La cámara seguirá al barman —socio del local desde hace más de dos décadas—, a músicos que improvisan cada semana qué canción tocarán y a personas dispuestas a subirse a un escenario por primera vez en su vida.

Aunque el micro abierto es una actividad extendida en muchas ciudades, el equipo parte de la idea de que el público general no está familiarizado con su funcionamiento ni con lo que ocurre en ese espacio de exposición voluntaria.

“He escuchado las historias de cientos de personas”

Lorenzo Baño lleva siete años frecuentando locales que organizan micro abierto como actividad semanal. En la motivación del proyecto explica: “He escuchado las historias de cientos de personas, desde universitarios a jubilados, a través de la música, la poesía, el humor, la danza y la improvisación”. Señala que le ha resultado curioso encontrar un micro abierto en distintas ciudades, “como si fuera algo inherente o necesario”, y plantea una reflexión sobre la exposición digital contemporánea: “Aunque nunca ha sido tan fácil ser visto, no podemos decir lo mismo de ser escuchados, sobre todo si buscamos una escucha activa y real”.

Para el director, el micro abierto funciona como un espacio físico de encuentro y de escucha en comunidad a través del arte, una práctica que define como “anacrónica a la vez que revolucionaria”.

Treinta años de escenario abierto

El bar Ítaca lleva más de 30 años acogiendo esta dinámica y se ha convertido en un punto de referencia para la cultura alternativa y la expresión libre en la ciudad capitalina.
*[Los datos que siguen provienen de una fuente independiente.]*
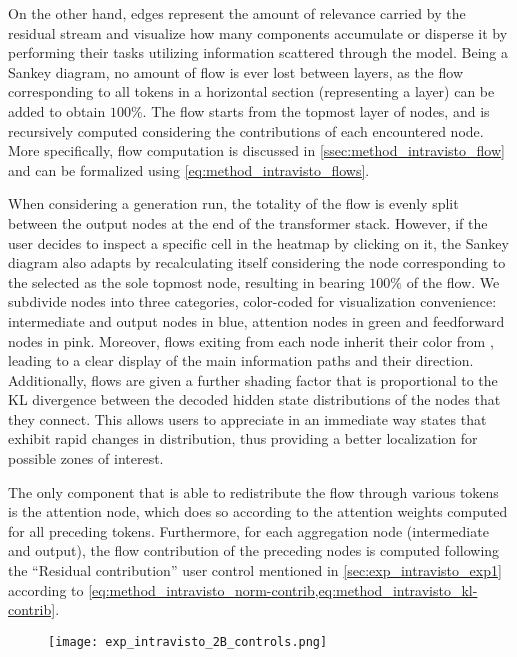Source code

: On the other hand, edges represent the amount of relevance carried by the residual stream and visualize how many components accumulate or disperse it by performing their tasks utilizing information scattered through the model.
Being a Sankey diagram, no amount of flow is ever lost between layers, as the flow corresponding to all tokens in a horizontal section (representing a layer) can be added to obtain $100\%$.
The flow starts from the topmost layer of nodes, and is recursively computed considering the contributions of each encountered node.
More specifically, flow computation is discussed  in \cref{ssec:method_intravisto_flow} and can be formalized using \cref{eq:method_intravisto_flows}.

When considering a  generation run, the totality of the flow is evenly split between the output nodes at the end of the transformer stack.
However, if the user decides to inspect a specific cell in the heatmap by clicking on it, the Sankey diagram also adapts by recalculating itself considering the node corresponding to the selected as the sole topmost node, resulting in  bearing $100\%$ of the flow.
We subdivide nodes into three categories, color-coded for visualization convenience: intermediate and output nodes in blue, attention nodes in green and feedforward nodes in pink.
Moreover, flows exiting from each node inherit their color from , leading to a clear display of the main information paths and their direction.
Additionally, flows are given a further shading factor that is proportional to the KL divergence between the decoded hidden state distributions of the nodes that they connect.
This allows users to appreciate in an immediate way states that exhibit rapid changes in distribution, thus providing a better localization for possible zones of interest.

The only component that is able to redistribute the flow through various tokens is the attention node, which does so according to the attention weights computed for all preceding tokens.
Furthermore, for each aggregation node (intermediate and output), the flow contribution of the preceding nodes is computed following the ``Residual contribution'' user control mentioned in \cref{sec:exp_intravisto_exp1} according to \cref{eq:method_intravisto_norm-contrib,eq:method_intravisto_kl-contrib}.

\begin{figure}[t!]
    \centering
    \texttt{[image: exp\_intravisto\_2B\_controls.png]}
    \caption{}
    \label{fig:exp_intravisto_2_B}
\end{figure}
El documental quiere rendir homenaje a ese recorrido y, en palabras del proyecto, a todos los ‘Ítacas’ que existen en otras ciudades.

La producción corre a cargo de Smiz & Pixel, productora independiente con experiencia en cine social y documental, con trabajos presentes en televisiones y plataformas como RTVE, Movistar Plus+ o Filmin.

Si la campaña alcanza el mínimo marcado, el rodaje podrá llevarse a cabo en las próximas semanas. Mientras tanto, cada miércoles la lista seguirá circulando en Ítaca. Cinco minutos. Un escenario. Y alguien dispuesto a hablar.